Boy, did the first half of that season suck. And tensions kept rising. Garciapara, already bitter from nearly being traded, was sidelined by an Achilles injury. But the world didn’t know that and the media chalked it up to an attitude problem.
Boston was still second-best to New York through July. The Red Sox were set to face the Yankees until weather interfered, prompting both managers to pack up the dugouts. But the guys in red and white wanted to play.
Thank you, Bronson Arroyo, for changing everything. The Sox’s starter had barely warmed u p before the first pitch, so drilling Rodriguez in the second inning wasn’t entirely his fault. A-Rod lost it, plain and simple.
And catcher Jason Varitek — dubbed the captain for a reason — had enough. I don’t know a single baseball fan who hasn’t heard of the infamous benches-emptying brawl.
“Every bar room and household used to be Cardinal Cushing, John F. Kennedy, now it’s Jason Varitek stuffing his mitt into Alex Rodriguez’s face,” Boston Globe columnist Dan Shaughnessy said.
Boston went on to win that game on a walk-off two-run homer by third baseman Bill Mueller, off of none other than Rivera.
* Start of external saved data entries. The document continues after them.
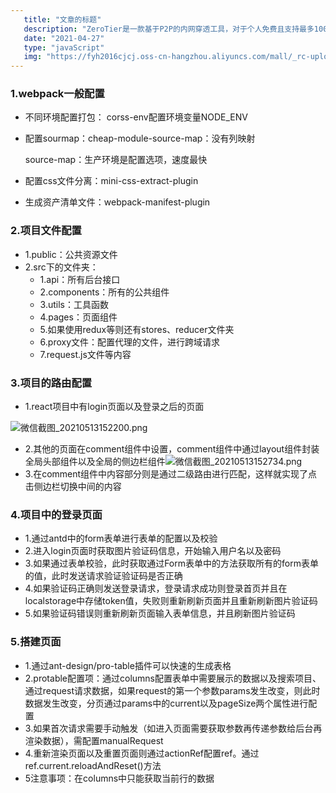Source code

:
 ```yaml
---
   title: "文章的标题"
   description: "ZeroTier是一款基于P2P的内网穿透工具，对于个人免费且支持最多100台设备端对端穿透，看上去很优秀。出于爱折腾的兴趣，就安装试用一下。首先在官网注册帐号并创建一个虚拟网，得到虚拟网ID。然后下载Windows安装包，在Windows上一路确定安装完毕，点击运行，右键托盘图标选择join，填写上新建的虚拟网ID，进行加入。"
   date: "2021-04-27"
   type: "javaScript"
   img: "https://fyh2016cjcj.oss-cn-hangzhou.aliyuncs.com/mall/_rc-upload-1621316084709-30"
---
```

### 1.webpack一般配置
- 不同环境配置打包： corss-env配置环境变量NODE_ENV
- 配置sourmap：cheap-module-source-map：没有列映射

   source-map：生产环境是配置选项，速度最快 

- 配置css文件分离：mini-css-extract-plugin
- 生成资产清单文件：webpack-manifest-plugin



### 2.项目文件配置

- 1.public：公共资源文件
- 2.src下的文件夹：
   - 1.api：所有后台接口
   - 2.components：所有的公共组件
   - 3.utils：工具函数
   - 4.pages：页面组件
   - 5.如果使用redux等则还有stores、reducer文件夹
   - 6.proxy文件：配置代理的文件，进行跨域请求
   - 7.request.js文件等内容



### 3.项目的路由配置

- 1.react项目中有login页面以及登录之后的页面

![微信截图_20210513152200.png](https://cdn.nlark.com/yuque/0/2021/png/21602791/1620890598064-e5f37da6-c84f-45b8-9f4e-6994bff5a488.png#align=left&display=inline&height=219&margin=%5Bobject%20Object%5D&name=%E5%BE%AE%E4%BF%A1%E6%88%AA%E5%9B%BE_20210513152200.png&originHeight=219&originWidth=1069&size=12849&status=done&style=none&width=1069)

- 2.其他的页面在comment组件中设置，comment组件中通过layout组件封装全局头部组件以及全局的侧边栏组件![微信截图_20210513152734.png](https://cdn.nlark.com/yuque/0/2021/png/21602791/1620890874437-084614cf-9427-4918-ba6c-8cbc5087f373.png#align=left&display=inline&height=238&margin=%5Bobject%20Object%5D&name=%E5%BE%AE%E4%BF%A1%E6%88%AA%E5%9B%BE_20210513152734.png&originHeight=238&originWidth=838&size=17077&status=done&style=none&width=838)
- 3.在comment组件中内容部分则是通过二级路由进行匹配，这样就实现了点击侧边栏切换中间的内容



### 4.项目中的登录页面

- 1.通过antd中的form表单进行表单的配置以及校验
- 2.进入login页面时获取图片验证码信息，开始输入用户名以及密码
- 3.如果通过表单校验，此时获取通过Form表单中的方法获取所有的form表单的值，此时发送请求验证验证码是否正确
- 4.如果验证码正确则发送登录请求，登录请求成功则登录首页并且在localstorage中存储token值，失败则重新刷新页面并且重新刷新图片验证码
- 5.如果验证码错误则重新刷新页面输入表单信息，并且刷新图片验证码



### 5.搭建页面

- 1.通过ant-design/pro-table插件可以快速的生成表格
- 2.protable配置项：通过columns配置表单中需要展示的数据以及搜索项目、通过request请求数据，如果request的第一个参数params发生改变，则此时数据发生改变，分页通过params中的current以及pageSize两个属性进行配置
- 3.如果首次请求需要手动触发（如进入页面需要获取参数再传递参数给后台再渲染数据），需配置manualRequest
- 4.重新渲染页面以及重置页面则通过actionRef配置ref。通过ref.current.reloadAndReset()方法
- 5注意事项：在columns中只能获取当前行的数据
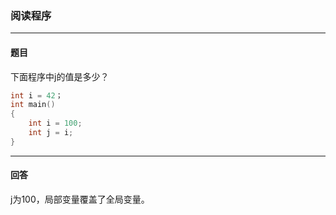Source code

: ### 阅读程序
***
#### 题目

下面程序中j的值是多少？

```c++
int i = 42；
int main()
{
    int i = 100;
    int j = i;
}
```

 

***
#### 回答

j为100，局部变量覆盖了全局变量。
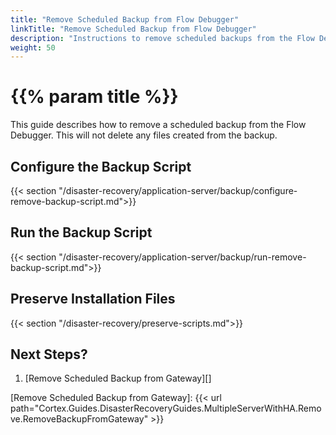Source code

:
 ```yaml
---
title: "Remove Scheduled Backup from Flow Debugger"
linkTitle: "Remove Scheduled Backup from Flow Debugger"
description: "Instructions to remove scheduled backups from the Flow Debugger."
weight: 50
---
```


# {{% param title %}}

This guide describes how to remove a scheduled backup from the Flow Debugger. This will not delete any files created from the backup.

## Configure the Backup Script

{{< section "/disaster-recovery/application-server/backup/configure-remove-backup-script.md">}}

## Run the Backup Script

{{< section "/disaster-recovery/application-server/backup/run-remove-backup-script.md">}}

## Preserve Installation Files

{{< section "/disaster-recovery/preserve-scripts.md">}}

## Next Steps?

1. [Remove Scheduled Backup from Gateway][]

[Remove Scheduled Backup from Gateway]: {{< url path="Cortex.Guides.DisasterRecoveryGuides.MultipleServerWithHA.Remove.RemoveBackupFromGateway" >}}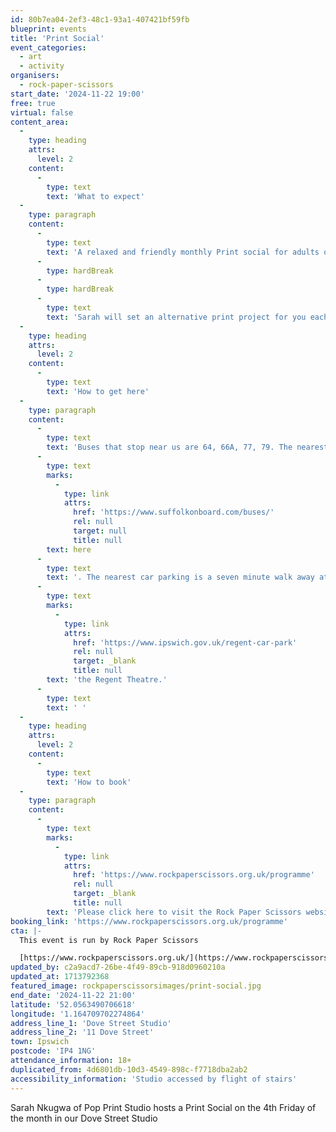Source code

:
 ```yaml
---
id: 80b7ea04-2ef3-48c1-93a1-407421bf59fb
blueprint: events
title: 'Print Social'
event_categories:
  - art
  - activity
organisers:
  - rock-paper-scissors
start_date: '2024-11-22 19:00'
free: true
virtual: false
content_area:
  -
    type: heading
    attrs:
      level: 2
    content:
      -
        type: text
        text: 'What to expect'
  -
    type: paragraph
    content:
      -
        type: text
        text: 'A relaxed and friendly monthly Print social for adults on the 4th Friday of the month.'
      -
        type: hardBreak
      -
        type: hardBreak
      -
        type: text
        text: 'Sarah will set an alternative print project for you each month, where experimenting and going off on a tangent are encouraged!'
  -
    type: heading
    attrs:
      level: 2
    content:
      -
        type: text
        text: 'How to get here'
  -
    type: paragraph
    content:
      -
        type: text
        text: 'Buses that stop near us are 64, 66A, 77, 79. The nearest bus stop is one minute walk away, see the latest bus timetables '
      -
        type: text
        marks:
          -
            type: link
            attrs:
              href: 'https://www.suffolkonboard.com/buses/'
              rel: null
              target: null
              title: null
        text: here
      -
        type: text
        text: '. The nearest car parking is a seven minute walk away at '
      -
        type: text
        marks:
          -
            type: link
            attrs:
              href: 'https://www.ipswich.gov.uk/regent-car-park'
              rel: null
              target: _blank
              title: null
        text: 'the Regent Theatre.'
      -
        type: text
        text: ' '
  -
    type: heading
    attrs:
      level: 2
    content:
      -
        type: text
        text: 'How to book'
  -
    type: paragraph
    content:
      -
        type: text
        marks:
          -
            type: link
            attrs:
              href: 'https://www.rockpaperscissors.org.uk/programme'
              rel: null
              target: _blank
              title: null
        text: 'Please click here to visit the Rock Paper Scissors website and book your place.'
booking_link: 'https://www.rockpaperscissors.org.uk/programme'
cta: |-
  This event is run by Rock Paper Scissors

  [https://www.rockpaperscissors.org.uk/](https://www.rockpaperscissors.org.uk/)
updated_by: c2a9acd7-26be-4f49-89cb-918d0960210a
updated_at: 1713792368
featured_image: rockpaperscissorsimages/print-social.jpg
end_date: '2024-11-22 21:00'
latitude: '52.0563490706618'
longitude: '1.164709702274864'
address_line_1: 'Dove Street Studio'
address_line_2: '11 Dove Street'
town: Ipswich
postcode: 'IP4 1NG'
attendance_information: 18+
duplicated_from: 4d6801db-10d3-4549-898c-f7718dba2ab2
accessibility_information: 'Studio accessed by flight of stairs'
---
```

Sarah Nkugwa of Pop Print Studio hosts a Print Social on the 4th Friday of the month in our Dove Street Studio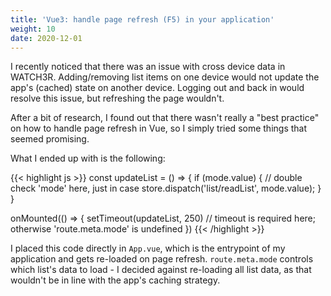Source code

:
 ```yaml
---
title: 'Vue3: handle page refresh (F5) in your application'
weight: 10
date: 2020-12-01
---
```


I recently noticed that there was an issue with cross device data in WATCH3R. Adding/removing list items on one device would not update the app's (cached) state on another device. Logging out and back in would resolve this issue, but refreshing the page wouldn't.

After a bit of research, I found out that there wasn't really a "best practice" on how to handle page refresh in Vue, so I simply tried some things that seemed promising.

What I ended up with is the following:

{{< highlight js >}}
const updateList = () => {
  if (mode.value) { // double check 'mode' here, just in case
    store.dispatch('list/readList', mode.value);
  }
}

onMounted(() => {
  setTimeout(updateList, 250) // timeout is required here; otherwise 'route.meta.mode' is undefined
})
{{< /highlight >}}

I placed this code directly in `App.vue`, which is the entrypoint of my application and gets re-loaded on page refresh. `route.meta.mode` controls which list's data to load - I decided against re-loading all list data, as that wouldn't be in line with the app's caching strategy.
Castiglione said that the game was the first time he called the phrase, ‘Can you believe it?’
There are so many moments in this documentary that could have been the turning point for the 2004 Red Sox. “This is when we became a team,” Millar said.
What I adore about Part III is how Barnicle designed the episode like it was the World Series. People don’t realize, ‘04 wasn’t historic for Boston because the Sox won it all. It was historic because these idiots finally eliminated the Yankees in a playoff scenario.
“Long live the idiots, bro,” left fielder Johnny Damon said. “We’re a bunch of frickin’ idiots, man.”
And there it was, déjà vu. A Yankees-Red Sox ALCS, again.
Boston got hosed for three straight. News flash, no team in the league has ever battled back from a 3-0 deficit in a best-of-seven series and then gone on to clinch the World Series.
“Don’t let us win today,” Millar said before Game 4.
The Red Sox didn’t lose again. The hero? Hall of Fame designated hitter David Ortiz whose bat sent Boston to Game 5 and 6 respectively.
That’s the best part of “The Comeback.” It was the anticipation, the will-they-won’t-they, the culture that the 2004 Red Sox fostered, idiot and all.
I mean, Schilling’s bloody sock in Game 6? Disgustingly iconic. Nobody was doing it like Boston. My favorite cinematic element from Barnicle? When it looked like the Yankees had the Sox by the throat and a montage of Boston’s past failures started playing.
That’s when it forced ALCS Game 7.
Damon has a two-homer game. New York is down, and the offense is utterly paralyzed. Champagne boxes fill the Red Sox’s clubhouse. Bottom of the ninth, ground ball to second baseman Pokey Reese. Pennant, Boston.
Epstein, Millar, Martinez and Ortiz sitting in the interview, teary-eyed.
And I sit on my couch eager to believe in Boston again.
Look, the 2013 World Series DVD is a treasure. But my version skips because 9-year-old me watched it 5,000 times and now I can recite the entire thing for you.
It was time to expand my horizons with “The Comeback,” and it’s about time for baseball fans in this generation to know what went down in October of 2004 — the Yankees.